PayPal Holdings: Don’t Ignore The Game Changer
Summary:
- I believe the recent shift in PayPal Holdings, Inc.’s management has been a real game changer Mr. Market ignored, but you shouldn’t.
- PYPL issued disappointing EPS guidance for 1Q 2024 and FY2024, but if the management keeps focusing more on margins (the CFO’s words), I think the current fears should appear overblown.
- PayPal launched a new service that enables US customers to use PYUSD for international payments through the Xoom platform. I think this niche may bring more growth to the top-line.
- Anticipating a gradual increase in PayPal’s margins alongside improved profitability, I expect a corresponding rise in its valuation multiples, making a strong case for the stock to appreciate.
- I’m reaffirming my “Buy” rating and foresee a continuation of the recovery rally in PayPal stocks for the next few months.
My Thesis
I believe the recent shift in PayPal Holdings, Inc.‘s (NASDAQ:PYPL) management has been a real game changer. Against the backdrop of continued product expansion, underestimated market expectations for future earnings, and favorable valuations, PYPL stock remains one of the most obvious large-cap”Buy” ideas right now.
My Reasoning
In January 2024, I initiated coverage of PYPL stock with a “Buy” rating, saying that the strategic change that management was set to announce on January 25, 2024, would change the game for PayPal Holdings.

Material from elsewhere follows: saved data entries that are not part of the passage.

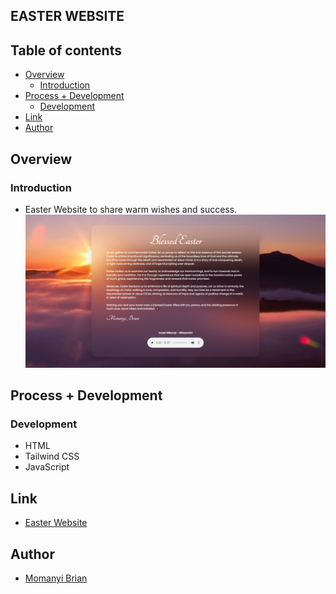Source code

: ## EASTER WEBSITE

## Table of contents

- [Overview](#overview)
    - [Introduction](#introduction)
- [Process + Development](#process--development)
    - [Development](#development)
- [Link](#link)
- [Author](#author)

## Overview
### Introduction
- Easter Website to share warm wishes and success.
![alt text](image/easter.PNG)

## Process + Development
### Development
- HTML
- Tailwind CSS
- JavaScript

## Link
- [Easter Website](https://blessed-easter-holiday.vercel.app/)

## Author
- [Momanyi Brian](https://portfolio-momanyi-brian.vercel.app)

When the strategy was announced, the market sold PYPL on facts, assuming that 2024 would be a “business transition period” and therefore uncertainty would increase. However, I believe that transition periods are usually perfect times to think about entry points into businesses whose prospects will become obvious to the whole market after that very transition ends – otherwise, the ship may sail without you.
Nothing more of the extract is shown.